February 8, 2018 / Uncategorized
The furthest thing from a Cobourg Wedding - Nikki + Chris
This post is NOT about a Cobourg wedding, but we ARE Cobourg Wedding Photographers, so we really want the relevant parties to find this post and our website. As such, I am putting the words “Cobourg Wedding” and the like in this post a VERY annoying number of times. For that, I apologize RIGHT meow.
This past November 2017, Mat and I were lucky enough to head out to Perth, Australia for our second (omg omg omg omg omg omg omg omg) wedding there (probably last, too, wah). My best friend slash twin Nikki was getting married to her FIRST EVER BOYFRIEND, and no, he wasn’t a highschool sweetheart… she literally just didn’t have her first boyfriend until she was in her mid 20s. Chris was like 20 or 12 or something ridiculous and I have spent many days heckling Nikki as a cradle robber. So that’s that.
As you may know, Mat and I live the teensy town of Cobourg, Ontario, and would mostly prefer to shoot Cobourg Weddings (and by that I mean semi-local, like within a couple hours drive). You know, for convenience. But there’s something special about Australia. Is it the cool factor? The heat? The kangaroos? I dunno. But we went and it was SO BALLER (I don’t know if that’s the right word at all but I really like to say that things are baller when I think they’re cool).
I have a lot to say about this wedding, but I feel like my info will be more meaningful if you kinda read it more like captions with the relevant photos nearby, so I’mma kinda caption these bitches, and you can see what I mean. Be warned though — things got sloppy, a groomsman mooned another wedding party across a field in a public park in front of a children’s playground, and Mat did a shot behind the bar with the bar owner. So. Good luck have fun everyone, at this furthest-thing-from a Cobourg Wedding. *cough* COBOURG WEDDING *cough*
ONE LAST THING: I’ve just completed the post and I’m adding in this note – this post is a combination of hilarity, heckling, sarcasm, and actual beautiful photographs. BECAUSE THAT’S HOW I LIKE TO DO. kk time for pics.
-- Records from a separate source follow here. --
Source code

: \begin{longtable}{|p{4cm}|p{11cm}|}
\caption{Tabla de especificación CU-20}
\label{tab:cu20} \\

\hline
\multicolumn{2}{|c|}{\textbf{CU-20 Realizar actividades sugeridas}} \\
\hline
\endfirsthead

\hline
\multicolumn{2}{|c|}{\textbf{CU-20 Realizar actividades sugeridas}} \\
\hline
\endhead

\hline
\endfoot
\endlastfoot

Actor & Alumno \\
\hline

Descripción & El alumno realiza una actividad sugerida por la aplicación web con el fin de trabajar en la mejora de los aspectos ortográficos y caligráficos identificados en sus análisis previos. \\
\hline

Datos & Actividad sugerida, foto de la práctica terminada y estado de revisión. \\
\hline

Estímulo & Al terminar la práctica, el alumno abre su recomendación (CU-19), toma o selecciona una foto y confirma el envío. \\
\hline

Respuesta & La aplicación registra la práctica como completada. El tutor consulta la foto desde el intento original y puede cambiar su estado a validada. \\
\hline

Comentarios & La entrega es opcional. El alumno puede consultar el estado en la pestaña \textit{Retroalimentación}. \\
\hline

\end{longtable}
Chris and his dudes started at this baller (there it is again) barber shop where they serve you food and alcohol while they blackmask your blackheads and shave yo face and stuff:
So while the dudes were getting pampered hard, the ladies were at Nikki’s parents’ place where the oldest sister Sarah made beautiful platters of food (including sushi mmmmmm).
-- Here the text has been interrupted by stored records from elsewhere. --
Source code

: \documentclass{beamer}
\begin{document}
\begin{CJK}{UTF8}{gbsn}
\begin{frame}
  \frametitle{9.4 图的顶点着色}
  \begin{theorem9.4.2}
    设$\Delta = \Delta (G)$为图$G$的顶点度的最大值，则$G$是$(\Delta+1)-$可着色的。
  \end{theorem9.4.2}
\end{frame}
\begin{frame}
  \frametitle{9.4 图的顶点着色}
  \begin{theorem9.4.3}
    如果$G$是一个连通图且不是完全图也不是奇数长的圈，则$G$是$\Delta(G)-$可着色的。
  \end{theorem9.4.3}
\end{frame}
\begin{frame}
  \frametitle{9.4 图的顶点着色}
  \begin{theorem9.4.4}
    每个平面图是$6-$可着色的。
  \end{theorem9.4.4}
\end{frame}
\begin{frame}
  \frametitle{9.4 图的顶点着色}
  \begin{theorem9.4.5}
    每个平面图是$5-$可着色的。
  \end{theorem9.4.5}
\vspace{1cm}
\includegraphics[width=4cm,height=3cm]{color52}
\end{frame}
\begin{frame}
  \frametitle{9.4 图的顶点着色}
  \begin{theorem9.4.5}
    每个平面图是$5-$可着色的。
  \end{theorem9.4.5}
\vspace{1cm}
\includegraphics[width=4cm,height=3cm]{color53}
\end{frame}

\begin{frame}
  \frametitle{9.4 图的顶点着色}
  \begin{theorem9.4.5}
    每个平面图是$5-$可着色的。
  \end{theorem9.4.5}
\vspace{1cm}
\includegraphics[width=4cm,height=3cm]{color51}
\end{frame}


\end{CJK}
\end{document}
and i took awkward, secret selfies with the bride. oh, did i mention i was *in* this wedding? Because I WAS IN THIS WEDDING.
groomsman luke smouldered. chris laughed it off.
i selfied so i could be in the getting ready pics. it was like… sort of successful?
Luke smouldered again… and sprayed himself in the eyes a little bit.
when your sister is beautifully putting your veil in and your dad walks into the shot with no pants on
fuckers weren’t supposed to open the champagne until *after* the ceremony. WHATEVER THO water under the bridge i guess.
and then he saw her.
moms love their boys. i know this to be factual. dunno what’s gonna happen when my boy tries to marry somebody. mama might have to cut a bitch.
proud mum of the bride! i love this woman so much.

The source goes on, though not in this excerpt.